Never one to sit still, Kasten had barely launched his advisory business when he started to chafe at the fact that he had to get his mutual funds through a broker-dealer instead of being able to buy them directly. To gain direct access to the world of funds he wanted, he transformed his firm into Kentucky's first state chartered trust company (he had to help regulators draft the application forms) in 1994. Just three short years after that, he converted the firm into a national trust company-the only model that he believes allows him to shoulder active discretionary responsibility for retirement plan clients nationwide.

When Hardesty joined Kasten, she was technically the receptionist and the firm's only employee. Today, she oversees operations and compliance at the firm. "We have the OCC [the Office of the Comptroller of the Currency] and their auditors in here all the time, which is a huge expense when compared with being an RIA," Hardesty says. The audits cost about $50,000 annually, while four required independent audits cost approximately $120,000 a year.

The firm's biggest expense, however, is technology. But it is also its major selling point. The proprietary software Kasten helped develop allows the company to do 100% pass through of the revenue sharing fees that mutual funds pay his firm for sales. Why is this important? Fund companies either don't track their fees at all or they do it incorrectly about 40% of the time, Kasten says. Equally critical, the Department of Labor says if you take the fees and offer active discretionary investment services, you must disclose all finder's fees and pass them on to the plan sponsor to help them defray costs.
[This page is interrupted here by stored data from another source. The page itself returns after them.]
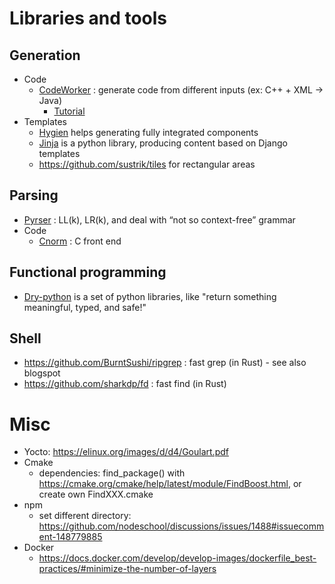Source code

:# Libraries and tools
## Generation
* Code
  * [CodeWorker](http://www.codeworker.org/history/) : generate code from different inputs (ex: C++ + XML -> Java)
    * [Tutorial](https://linuxfr.org/news/codeworker-44)
* Templates
  * [Hygien](https://github.com/jondot/hygen) helps generating fully integrated components 
  * [Jinja](https://jinja.palletsprojects.com/en/2.11.x/) is a python library, producing content based on Django templates
  * https://github.com/sustrik/tiles for rectangular areas

## Parsing
* [Pyrser](http://pythonhosted.org/pyrser/quickstart.html#about-pyrser) : LL(k), LR(k), and deal with “not so context-free” grammar
* Code
  * [Cnorm](http://pythonhosted.org/cnorm/intro.html#about-cnorm) : C front end
  
## Functional programming
* [Dry-python](https://github.com/dry-python) is a set of python libraries, like "return something meaningful, typed, and safe!"

## Shell
* https://github.com/BurntSushi/ripgrep : fast grep (in Rust) - see also blogspot
* https://github.com/sharkdp/fd : fast find (in Rust)

# Misc
* Yocto: https://elinux.org/images/d/d4/Goulart.pdf
* Cmake
  * dependencies: find_package() with https://cmake.org/cmake/help/latest/module/FindBoost.html, or create own FindXXX.cmake
* npm
  * set different directory: https://github.com/nodeschool/discussions/issues/1488#issuecomment-148779885
* Docker
  * https://docs.docker.com/develop/develop-images/dockerfile_best-practices/#minimize-the-number-of-layers
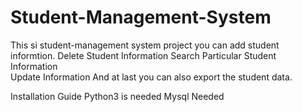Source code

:# Student-Management-System
This si student-management system project
you can add student informtion.
Delete Student Information
Search Particular Student Information  
Update Information
And at last you can also export the student data.

Installation Guide
Python3 is needed
Mysql Needed

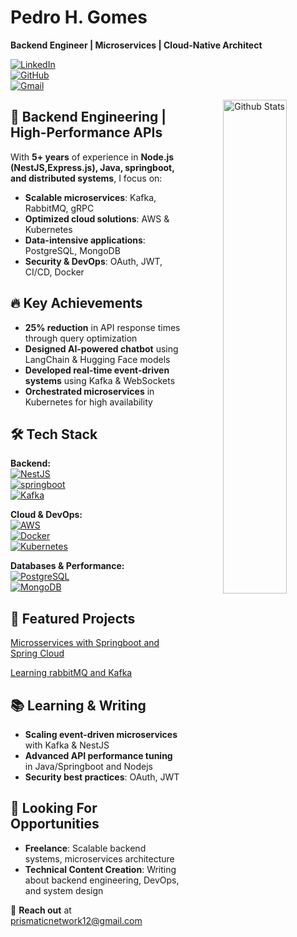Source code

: # Pedro H. Gomes  
**Backend Engineer | Microservices | Cloud-Native Architect**  

[![LinkedIn](https://img.shields.io/badge/-LinkedIn-blue?style=flat&logo=Linkedin&logoColor=white)](https://www.linkedin.com/in/gabriel-nunes1/)  
[![GitHub](https://img.shields.io/badge/-GitHub-181717?style=flat&logo=github&logoColor=white)](https://github.com/GabrielNunes12)  
[![Gmail](https://img.shields.io/badge/-Email-c14438?style=flat&logo=Gmail&logoColor=white)](mailto:prismaticnetwork12@gmail.com)  

<div align="center">
  <img width="45%" align="right" alt="Github Stats" src="https://github-readme-stats.vercel.app/api?username=GabrielNunes12&show_icons=true&hide_border=true&theme=radical" />
</div>

## 🚀 Backend Engineering | High-Performance APIs  

With **5+ years** of experience in **Node.js (NestJS,Express.js), Java, springboot, and distributed systems**, I focus on:  
- **Scalable microservices**: Kafka, RabbitMQ, gRPC  
- **Optimized cloud solutions**: AWS & Kubernetes  
- **Data-intensive applications**: PostgreSQL, MongoDB  
- **Security & DevOps**: OAuth, JWT, CI/CD, Docker  

## 🔥 Key Achievements  

- **25% reduction** in API response times through query optimization  
- **Designed AI-powered chatbot** using LangChain & Hugging Face models  
- **Developed real-time event-driven systems** using Kafka & WebSockets  
- **Orchestrated microservices** in Kubernetes for high availability  

## 🛠️ Tech Stack  

**Backend:**  
[![NestJS](https://img.shields.io/badge/-NestJS-E0234E?logo=nestjs)](https://nestjs.com/)  
[![springboot](https://img.shields.io/badge/-Springboot-E0234E?logo=springboot)](https://docs.spring.io/spring-boot/)  
[![Kafka](https://img.shields.io/badge/-Kafka-231F20?logo=apache-kafka)](https://kafka.apache.org/)  

**Cloud & DevOps:**  
[![AWS](https://img.shields.io/badge/-AWS-232F3E?logo=amazon-aws)](https://aws.amazon.com/)  
[![Docker](https://img.shields.io/badge/-Docker-2496ED?logo=docker)](https://www.docker.com/)  
[![Kubernetes](https://img.shields.io/badge/-Kubernetes-326CE5?logo=kubernetes)](https://kubernetes.io/)  

**Databases & Performance:**  
[![PostgreSQL](https://img.shields.io/badge/-PostgreSQL-336791?logo=postgresql)](https://www.postgresql.org/)  
[![MongoDB](https://img.shields.io/badge/-MongoDB-47A248?logo=mongodb)](https://www.mongodb.com/)  

## 🌟 Featured Projects  

[Microsservices with Springboot and Spring Cloud](https://github.com/GabrielNunes12/microservices-java)

[Learning rabbitMQ and Kafka](https://github.com/GabrielNunes12/LearningRabbitMQJava)
## 📚 Learning & Writing  

- **Scaling event-driven microservices** with Kafka & NestJS  
- **Advanced API performance tuning** in Java/Springboot and Nodejs  
- **Security best practices**: OAuth, JWT 

## 🎯 Looking For Opportunities  

- **Freelance**: Scalable backend systems, microservices architecture  
- **Technical Content Creation**: Writing about backend engineering, DevOps, and system design  

📧 **Reach out** at prismaticnetwork12@gmail.com  

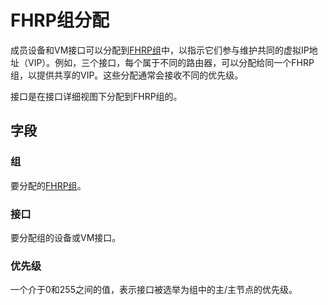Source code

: # FHRP组分配

成员设备和VM接口可以分配到[FHRP组](./fhrpgroup.md)中，以指示它们参与维护共同的虚拟IP地址（VIP）。例如，三个接口，每个属于不同的路由器，可以分配给同一个FHRP组，以提供共享的VIP。这些分配通常会接收不同的优先级。

接口是在接口详细视图下分配到FHRP组的。

## 字段

### 组

要分配的[FHRP组](./fhrpgroup.md)。

### 接口

要分配组的设备或VM接口。

### 优先级

一个介于0和255之间的值，表示接口被选举为组中的主/主节点的优先级。
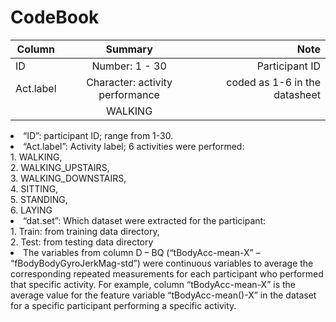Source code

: # CodeBook

| Column        |    Summary        | Note  |
| ------------- |:-------------:| -----:|
| ID            | Number: 1 - 30 | Participant ID |
| Act.label     |  Character: activity performance     |   coded as 1-6 in the datasheet |
|               | WALKING      |     |


<li>“ID”: participant ID; range from 1-30.

<li>“Act.label”: Activity label; 6 activities were performed: 
<br />1.	WALKING,  
<br />2.	WALKING_UPSTAIRS,  
<br />3.	WALKING_DOWNSTAIRS,  
<br />4.	SITTING,  
<br />5.	STANDING,  
<br />6.	LAYING  

<li>“dat.set”: Which dataset were extracted for the participant: 
<br />1.	Train: from training data directory,  
<br />2.	Test:  from testing data directory  

<li>The variables from column D – BQ (“tBodyAcc-mean-X” – “fBodyBodyGyroJerkMag-std”) were continuous variables to average the corresponding repeated measurements for each participant who performed that specific activity. For example, column “tBodyAcc-mean-X” is the average value for the feature variable “tBodyAcc-mean()-X” in the dataset for a specific participant performing a specific activity.
 
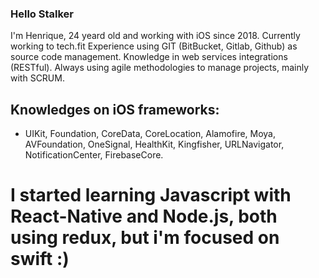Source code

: ### Hello Stalker 

I'm Henrique, 24 yeard old and working with iOS since 2018. Currently working to tech.fit
Experience using GIT (BitBucket, Gitlab, Github) as source code management.
Knowledge in web services integrations (RESTful).
Always using agile methodologies to manage projects, mainly with SCRUM.


## Knowledges on iOS frameworks:
- UIKit, Foundation, CoreData, CoreLocation, Alamofire, Moya, AVFoundation, OneSignal, HealthKit, Kingfisher, URLNavigator, NotificationCenter, FirebaseCore.

# I started learning Javascript with React-Native and Node.js, both using redux, but i'm focused on swift :)

<!--
**henriqueaugusto9/henriqueaugusto9** is a ✨ _special_ ✨ repository because its `README.md` (this file) appears on your GitHub profile.

Here are some ideas to get you started:

- 🔭 I’m currently working on ...
- 🌱 I’m currently learning ...
- 👯 I’m looking to collaborate on ...
- 🤔 I’m looking for help with ...
- 💬 Ask me about ...
- 📫 How to reach me: ...
- 😄 Pronouns: ...
- ⚡ Fun fact: ...
-->
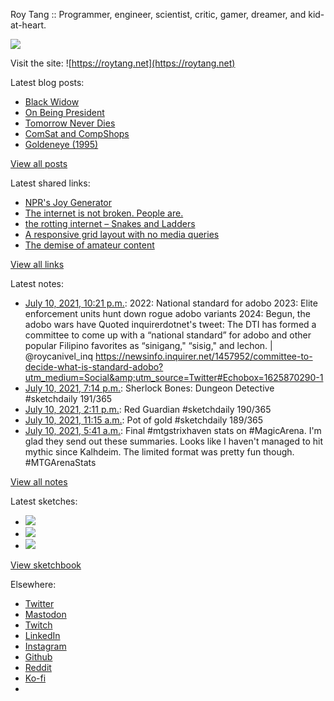 Roy Tang :: Programmer, engineer, scientist, critic, gamer, dreamer, and kid-at-heart.

![](https://roytang.net/static/img/profile.jpg)

Visit the site: ![https://roytang.net](https://roytang.net)

Latest blog posts:

- [Black Widow](https://roytang.net/2021/07/black-widow/)
- [On Being President](https://roytang.net/2021/07/on-being-president/)
- [Tomorrow Never Dies](https://roytang.net/2021/07/tomorrow-never-dies/)
- [ComSat and CompShops](https://roytang.net/2021/07/comsat-and-compshops/)
- [Goldeneye (1995)](https://roytang.net/2021/07/goldeneye/)

[View all posts](https://roytang.net/blog)

Latest shared links:

- [NPR&#x27;s Joy Generator](https://roytang.net/2021/07/nprs-joy-generator/)
- [The internet is not broken. People are.](https://roytang.net/2021/07/the-internet-is-not-broken-people-are/)
- [the rotting internet – Snakes and Ladders](https://roytang.net/2021/07/the-rotting-internet-snakes-and-ladders/)
- [A responsive grid layout with no media queries](https://roytang.net/2021/06/a-responsive-grid-layout-with-no-media-queries/)
- [The demise of amateur content](https://roytang.net/2021/06/the-demise-of-amateur-content5-min-well-spent/)

[View all links](https://roytang.net/links)

Latest notes:

- [July 10, 2021, 10:21 p.m.](https://roytang.net/2021/07/1413866038387564546/): 2022: National standard for adobo 2023: Elite enforcement units hunt down rogue adobo variants 2024: Begun, the adobo wars have Quoted inquirerdotnet&#x27;s tweet: The DTI has formed a committee to come up with a “national standard” for adobo and other popular Filipino favorites as “sinigang,&quot; “sisig,&quot; and lechon. | @roycanivel_inq https://newsinfo.inquirer.net/1457952/committee-to-decide-what-is-standard-adobo?utm_medium=Social&amp;utm_source=Twitter#Echobox=1625870290-1
- [July 10, 2021, 7:14 p.m.](https://roytang.net/2021/07/1413818822562258951/): Sherlock Bones: Dungeon Detective #sketchdaily 191/365
- [July 10, 2021, 2:11 p.m.](https://roytang.net/2021/07/1413742580622266372/): Red Guardian #sketchdaily 190/365
- [July 10, 2021, 11:15 a.m.](https://roytang.net/2021/07/1413698404052393986/): Pot of gold #sketchdaily 189/365
- [July 10, 2021, 5:41 a.m.](https://roytang.net/2021/07/1413614211595337734/): Final #mtgstrixhaven stats on #MagicArena. I&#x27;m glad they send out these summaries. Looks like I haven&#x27;t managed to hit mythic since Kalhdeim. The limited format was pretty fun though. #MTGArenaStats

[View all notes](https://roytang.net/notes)

Latest sketches:


- ![](https://roytang.net/media/cache/b6/9f/b69fdc00fed883f72c0bd5d80d685aa5.jpg)
- ![](https://roytang.net/media/cache/ba/85/ba85fa57901c582c2d6f9003e9808650.jpg)
- ![](https://roytang.net/media/cache/a5/5b/a55ba697a33b54025eedadd2607332e6.jpg)

[View sketchbook](https://roytang.net/albums/sketchbook)


Elsewhere:

- [Twitter](https://twitter.com/roytang)
- [Mastodon](https://mastodon.technology/@roytang)
- [Twitch](https://twitch.tv/twitchyroy)
- [LinkedIn](https://www.linkedin.com/in/roytang)
- [Instagram](https://instagram.com/roytang0400)
- [Github](https://github.com/roytang)
- [Reddit](https://reddit.com/u/hungryroy)
- [Ko-fi](https://ko-fi.com/roytang)
- [](mailto:hello@roytang.net)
"Unified Trust not only tracks and reconciles these fees, they collect them, too," says Tidmore. "When I was a registered rep, I had no idea that these finder's fees were being paid. But even if I did, I had no way to calculate them or say whether they were being paid correctly or incorrectly. And not only couldn't I do it, neither could the plan sponsor. It's difficult if you're not at the institutional level."

That good news, in an age where hidden fees, especially in retirement plans, are getting insurance companies and others in trouble, means UTC is ahead of the curve. To combat the problem, the Department of Labor will require that all plan providers track and offset finders' fees for clients by 2006. UTC has been using the their fee offset model since 2000.

"In June I was at a conference in Washington, D.C., and folks from the SEC and OCC and Federal Reserve were there describing what they want to see for mutual fund revenue tracking starting in January 2006. A lot of people in the room had no idea where to start. Our system lets us to do tracking and invoicing for both wealth management and 401(k) clients," Hardesty says. "Our job is to give that money back to clients."

Which means running a tight ship-nothing new for Kasten or Hardesty. With 42 employees, net profit margins are running in the 22% to 24% range, though that could increase when they hit the $1 billion mark in the next 18 months. "We're looking for controlled growth, and with the trust company, we have the right model to accommodate it," Kasten says.